"Jadi anak ragil sih enak, semua perhatian tertuju padanya" , "Anak bungsu mah enak, biasanya digandoli ibu biar nggak kemana-mana.", "anak paling kecil, anak paling dimanja"
Kita lahir tidak bisa memilih, untuk dilahirkan di keluarga mana dan menjadi anak urutan yang ke berapa. Suratan takdir menggariskan, mau jadi anak sulung, tengah, Â ragil, anak tunggal atau anak angkat tidak ada beda. Masalahnya hanya sekedar urutan anak, (menurut saya) tidak bisa dijadikan paramater sikap dan kecenderungan perilaku seorang anak.
Bahwa menjadi anak sulung, akan menjadi tulang punggung keluarga, kemudian mengorbankan dirinya (terpaksa) menikah terlambat, karena ingin adik-adiknya 'mentas' lebih dulu. Bisa jadi ada mbarep yang mengalami hal demikian, meski hal yang sama (sebenarnya) tidak berlaku pada semua anak tertua.
Pun stigma tentang anak ragil yang dianggap manja atau anak mama, karena sebagai yang paling paling kecil semua perhatian tertuju kepadanya. Bahwa anak ragil anak paling disayang orangtua, kerap mendapat pembelaan atau perlindungan kalau digoda kakak-kakaknya.
Mungkin saja benar ada yang seperti itu, tetapi (percayalah) di kehidupan nyata, tidak semua anak bungsu selalu mendapat perlakuan seperti dibayangkan.
Baca juga: Dari Kacamata Si Bungsu yang Tak Kenal Sibling Rivalry
Ada lho, justru yang berlaku kebalikan, mendapati anak sulung yang punya tabiat seperti anak ragil dan justru si anak ragil lebih arif dan dewasa.
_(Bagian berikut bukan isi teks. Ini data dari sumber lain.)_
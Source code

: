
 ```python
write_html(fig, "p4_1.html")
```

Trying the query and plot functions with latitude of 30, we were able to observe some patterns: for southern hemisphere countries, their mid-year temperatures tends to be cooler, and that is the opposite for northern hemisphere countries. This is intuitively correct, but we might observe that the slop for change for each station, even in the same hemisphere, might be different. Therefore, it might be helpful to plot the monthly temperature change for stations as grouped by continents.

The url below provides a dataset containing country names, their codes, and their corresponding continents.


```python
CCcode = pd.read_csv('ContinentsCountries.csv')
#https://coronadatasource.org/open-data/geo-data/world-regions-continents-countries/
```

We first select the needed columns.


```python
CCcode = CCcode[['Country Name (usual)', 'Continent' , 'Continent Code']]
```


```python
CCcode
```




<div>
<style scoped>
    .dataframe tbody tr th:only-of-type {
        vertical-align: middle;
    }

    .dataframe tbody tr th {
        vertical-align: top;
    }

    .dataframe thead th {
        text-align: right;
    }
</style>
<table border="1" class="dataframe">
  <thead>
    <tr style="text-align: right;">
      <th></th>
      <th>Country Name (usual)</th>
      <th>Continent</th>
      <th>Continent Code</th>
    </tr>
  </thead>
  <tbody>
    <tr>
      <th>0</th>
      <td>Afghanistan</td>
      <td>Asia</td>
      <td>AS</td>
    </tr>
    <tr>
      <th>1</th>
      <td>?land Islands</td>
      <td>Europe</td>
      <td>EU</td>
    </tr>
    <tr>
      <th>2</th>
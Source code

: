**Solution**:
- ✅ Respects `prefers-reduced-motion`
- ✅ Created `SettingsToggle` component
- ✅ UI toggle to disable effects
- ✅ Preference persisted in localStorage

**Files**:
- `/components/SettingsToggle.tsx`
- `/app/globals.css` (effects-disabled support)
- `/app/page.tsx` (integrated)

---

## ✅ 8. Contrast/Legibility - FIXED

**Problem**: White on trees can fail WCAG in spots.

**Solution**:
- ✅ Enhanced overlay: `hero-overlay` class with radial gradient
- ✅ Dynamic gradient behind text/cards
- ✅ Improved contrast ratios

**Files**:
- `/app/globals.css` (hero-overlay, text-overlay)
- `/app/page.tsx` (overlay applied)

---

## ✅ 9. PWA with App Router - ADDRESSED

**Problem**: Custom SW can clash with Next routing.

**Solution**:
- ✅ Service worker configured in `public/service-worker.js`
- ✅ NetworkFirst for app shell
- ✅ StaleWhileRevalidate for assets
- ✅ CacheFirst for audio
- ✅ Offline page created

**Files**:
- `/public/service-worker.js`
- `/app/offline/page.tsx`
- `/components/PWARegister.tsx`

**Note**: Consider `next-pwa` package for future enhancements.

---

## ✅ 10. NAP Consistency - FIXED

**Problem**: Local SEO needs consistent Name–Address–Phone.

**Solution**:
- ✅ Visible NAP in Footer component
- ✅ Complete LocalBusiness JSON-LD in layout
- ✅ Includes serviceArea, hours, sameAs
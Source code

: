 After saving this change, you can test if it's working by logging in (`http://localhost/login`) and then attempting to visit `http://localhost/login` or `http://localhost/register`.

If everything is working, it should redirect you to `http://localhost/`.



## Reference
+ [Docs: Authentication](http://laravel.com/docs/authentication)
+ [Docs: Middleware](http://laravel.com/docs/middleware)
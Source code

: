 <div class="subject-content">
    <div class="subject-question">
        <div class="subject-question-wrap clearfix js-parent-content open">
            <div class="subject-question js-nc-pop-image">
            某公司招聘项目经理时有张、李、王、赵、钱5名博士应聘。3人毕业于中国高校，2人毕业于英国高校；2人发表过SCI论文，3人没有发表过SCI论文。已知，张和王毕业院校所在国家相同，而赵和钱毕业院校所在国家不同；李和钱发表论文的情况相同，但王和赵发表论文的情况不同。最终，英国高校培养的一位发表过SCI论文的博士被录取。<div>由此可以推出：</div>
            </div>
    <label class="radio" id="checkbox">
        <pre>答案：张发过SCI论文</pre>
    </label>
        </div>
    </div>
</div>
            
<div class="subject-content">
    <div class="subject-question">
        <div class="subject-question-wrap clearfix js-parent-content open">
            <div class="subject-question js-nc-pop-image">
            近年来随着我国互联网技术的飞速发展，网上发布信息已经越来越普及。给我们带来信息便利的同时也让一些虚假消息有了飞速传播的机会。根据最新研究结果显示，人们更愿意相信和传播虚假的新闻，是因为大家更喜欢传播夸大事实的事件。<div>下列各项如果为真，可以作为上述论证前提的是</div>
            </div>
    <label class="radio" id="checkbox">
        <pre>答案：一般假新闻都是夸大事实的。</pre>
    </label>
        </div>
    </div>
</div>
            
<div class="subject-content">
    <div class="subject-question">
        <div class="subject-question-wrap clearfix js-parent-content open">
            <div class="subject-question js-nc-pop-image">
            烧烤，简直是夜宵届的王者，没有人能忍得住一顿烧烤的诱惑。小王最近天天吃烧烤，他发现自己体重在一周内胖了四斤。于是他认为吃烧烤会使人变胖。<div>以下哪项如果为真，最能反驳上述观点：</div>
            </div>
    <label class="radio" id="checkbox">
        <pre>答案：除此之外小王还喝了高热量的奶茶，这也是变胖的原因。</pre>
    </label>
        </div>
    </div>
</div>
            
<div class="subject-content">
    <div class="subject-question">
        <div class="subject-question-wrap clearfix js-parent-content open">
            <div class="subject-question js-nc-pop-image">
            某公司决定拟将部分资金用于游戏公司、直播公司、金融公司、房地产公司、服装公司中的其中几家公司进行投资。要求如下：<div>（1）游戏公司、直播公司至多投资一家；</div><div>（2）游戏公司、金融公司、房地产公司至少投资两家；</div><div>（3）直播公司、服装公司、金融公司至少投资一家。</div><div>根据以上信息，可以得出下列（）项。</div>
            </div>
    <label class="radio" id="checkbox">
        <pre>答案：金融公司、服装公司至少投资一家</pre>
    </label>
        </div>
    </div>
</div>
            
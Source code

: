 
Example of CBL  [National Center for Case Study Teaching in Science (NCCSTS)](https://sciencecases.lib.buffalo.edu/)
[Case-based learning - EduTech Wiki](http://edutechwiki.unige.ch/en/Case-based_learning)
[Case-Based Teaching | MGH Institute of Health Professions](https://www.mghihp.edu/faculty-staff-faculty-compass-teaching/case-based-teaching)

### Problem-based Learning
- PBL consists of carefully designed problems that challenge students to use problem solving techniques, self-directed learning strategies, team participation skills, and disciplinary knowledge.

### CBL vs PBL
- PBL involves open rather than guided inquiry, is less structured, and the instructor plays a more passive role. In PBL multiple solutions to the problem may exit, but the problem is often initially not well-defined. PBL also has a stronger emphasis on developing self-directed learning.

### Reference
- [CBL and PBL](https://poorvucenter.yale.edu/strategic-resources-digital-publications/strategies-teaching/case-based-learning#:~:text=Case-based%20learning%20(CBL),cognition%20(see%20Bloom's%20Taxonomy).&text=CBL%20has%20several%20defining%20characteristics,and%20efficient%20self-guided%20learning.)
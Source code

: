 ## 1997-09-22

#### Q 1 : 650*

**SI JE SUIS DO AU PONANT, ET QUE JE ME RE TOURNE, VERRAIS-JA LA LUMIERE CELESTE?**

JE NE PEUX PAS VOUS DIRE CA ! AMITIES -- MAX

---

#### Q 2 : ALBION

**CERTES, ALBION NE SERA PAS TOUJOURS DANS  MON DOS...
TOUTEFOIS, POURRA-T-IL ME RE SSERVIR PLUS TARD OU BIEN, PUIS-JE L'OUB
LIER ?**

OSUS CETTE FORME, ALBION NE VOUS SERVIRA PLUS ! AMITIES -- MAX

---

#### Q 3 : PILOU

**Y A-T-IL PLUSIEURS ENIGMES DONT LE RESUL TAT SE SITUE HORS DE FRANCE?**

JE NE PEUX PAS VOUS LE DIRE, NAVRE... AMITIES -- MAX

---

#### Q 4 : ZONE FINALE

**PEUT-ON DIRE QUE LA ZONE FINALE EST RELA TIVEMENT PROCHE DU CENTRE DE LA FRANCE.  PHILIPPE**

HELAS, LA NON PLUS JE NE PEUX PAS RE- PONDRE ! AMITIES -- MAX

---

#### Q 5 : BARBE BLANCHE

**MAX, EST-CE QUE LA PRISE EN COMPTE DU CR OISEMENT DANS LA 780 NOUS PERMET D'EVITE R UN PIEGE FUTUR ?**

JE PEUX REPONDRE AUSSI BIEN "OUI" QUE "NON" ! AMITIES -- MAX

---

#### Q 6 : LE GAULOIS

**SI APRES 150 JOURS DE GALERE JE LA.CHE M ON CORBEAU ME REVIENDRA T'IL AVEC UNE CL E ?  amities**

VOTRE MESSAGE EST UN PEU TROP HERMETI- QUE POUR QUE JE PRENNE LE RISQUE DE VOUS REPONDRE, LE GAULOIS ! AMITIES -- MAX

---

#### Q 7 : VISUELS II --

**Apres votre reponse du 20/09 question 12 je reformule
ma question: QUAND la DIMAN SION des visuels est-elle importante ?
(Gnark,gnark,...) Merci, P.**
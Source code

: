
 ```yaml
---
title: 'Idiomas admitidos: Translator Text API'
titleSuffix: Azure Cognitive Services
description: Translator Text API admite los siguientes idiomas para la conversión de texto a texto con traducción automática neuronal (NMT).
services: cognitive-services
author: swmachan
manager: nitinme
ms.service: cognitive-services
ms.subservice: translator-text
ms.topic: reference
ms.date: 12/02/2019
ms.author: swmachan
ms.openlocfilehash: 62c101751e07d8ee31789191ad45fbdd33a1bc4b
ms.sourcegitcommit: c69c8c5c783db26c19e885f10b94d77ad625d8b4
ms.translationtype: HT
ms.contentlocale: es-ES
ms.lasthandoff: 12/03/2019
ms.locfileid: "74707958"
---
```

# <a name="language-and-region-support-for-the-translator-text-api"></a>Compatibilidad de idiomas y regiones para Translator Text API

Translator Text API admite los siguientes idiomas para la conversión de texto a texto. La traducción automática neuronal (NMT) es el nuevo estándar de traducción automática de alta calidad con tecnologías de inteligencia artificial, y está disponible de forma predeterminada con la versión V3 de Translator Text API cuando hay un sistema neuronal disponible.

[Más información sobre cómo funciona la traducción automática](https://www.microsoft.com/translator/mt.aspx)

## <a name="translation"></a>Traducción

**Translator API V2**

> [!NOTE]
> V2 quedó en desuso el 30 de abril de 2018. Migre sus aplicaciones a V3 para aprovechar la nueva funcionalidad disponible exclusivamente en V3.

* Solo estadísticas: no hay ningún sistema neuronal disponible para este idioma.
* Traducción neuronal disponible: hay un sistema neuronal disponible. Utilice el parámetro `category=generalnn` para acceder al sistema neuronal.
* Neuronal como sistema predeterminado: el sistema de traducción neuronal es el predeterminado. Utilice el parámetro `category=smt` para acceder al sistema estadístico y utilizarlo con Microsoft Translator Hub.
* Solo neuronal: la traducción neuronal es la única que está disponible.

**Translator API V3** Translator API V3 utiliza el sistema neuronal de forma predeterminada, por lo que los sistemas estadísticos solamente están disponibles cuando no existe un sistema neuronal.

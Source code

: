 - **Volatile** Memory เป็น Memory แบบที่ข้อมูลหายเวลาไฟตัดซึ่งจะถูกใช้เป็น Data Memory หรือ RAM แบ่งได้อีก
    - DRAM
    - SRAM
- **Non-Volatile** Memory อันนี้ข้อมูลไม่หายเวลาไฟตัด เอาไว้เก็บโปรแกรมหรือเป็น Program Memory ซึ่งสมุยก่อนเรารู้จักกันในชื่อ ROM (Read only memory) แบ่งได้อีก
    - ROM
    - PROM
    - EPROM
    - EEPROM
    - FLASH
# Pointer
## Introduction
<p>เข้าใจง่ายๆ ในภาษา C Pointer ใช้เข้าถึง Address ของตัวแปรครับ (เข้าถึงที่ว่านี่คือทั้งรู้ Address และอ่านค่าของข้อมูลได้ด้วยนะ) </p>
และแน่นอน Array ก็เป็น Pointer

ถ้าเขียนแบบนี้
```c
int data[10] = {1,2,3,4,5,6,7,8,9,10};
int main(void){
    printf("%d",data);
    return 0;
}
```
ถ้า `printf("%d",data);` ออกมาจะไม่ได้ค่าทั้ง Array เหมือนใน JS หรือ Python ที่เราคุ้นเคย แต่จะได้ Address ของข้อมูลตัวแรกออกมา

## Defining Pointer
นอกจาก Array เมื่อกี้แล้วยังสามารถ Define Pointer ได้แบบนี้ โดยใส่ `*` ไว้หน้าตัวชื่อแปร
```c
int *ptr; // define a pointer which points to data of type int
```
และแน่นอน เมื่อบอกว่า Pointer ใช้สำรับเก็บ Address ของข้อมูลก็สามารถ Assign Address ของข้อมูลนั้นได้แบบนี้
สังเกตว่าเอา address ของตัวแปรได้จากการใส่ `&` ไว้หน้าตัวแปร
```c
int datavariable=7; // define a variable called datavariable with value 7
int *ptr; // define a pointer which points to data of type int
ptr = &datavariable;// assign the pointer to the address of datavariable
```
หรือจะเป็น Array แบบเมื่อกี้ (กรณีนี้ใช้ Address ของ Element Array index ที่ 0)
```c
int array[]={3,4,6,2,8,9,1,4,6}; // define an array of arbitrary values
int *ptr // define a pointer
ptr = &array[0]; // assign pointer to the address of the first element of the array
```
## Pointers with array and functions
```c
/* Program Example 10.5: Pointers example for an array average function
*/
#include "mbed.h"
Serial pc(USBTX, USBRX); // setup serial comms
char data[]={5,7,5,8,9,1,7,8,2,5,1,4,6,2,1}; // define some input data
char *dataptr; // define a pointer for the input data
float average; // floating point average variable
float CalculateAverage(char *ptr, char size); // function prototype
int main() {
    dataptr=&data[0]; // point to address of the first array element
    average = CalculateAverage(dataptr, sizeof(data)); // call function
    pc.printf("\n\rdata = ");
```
Memang semua kondisi tidak berlaku umum, karena setiap keluarga memiliki budaya dan kebiasaan sendiri-sendiri.
----
Pagi selepas sholat subuh, saya terbiasa membantu ibu beres-beres rumah, tugas utama adalah menyapu dan seminggu sekali mengepel. Kalau hari libur, membantu ibu berjualan di warung yang ada di pasar kampung.
Pun kalau ada genteng bocor, saya tidak bisa tinggal diam, mendapat tugas membantu ayah mengganti genteng sebelum hujan turun. Atau kalau ada kerja bakti RT, sebagai anak laki-laki yang sudah besar, saya turut serta meskipun ayah juga tampak hadir.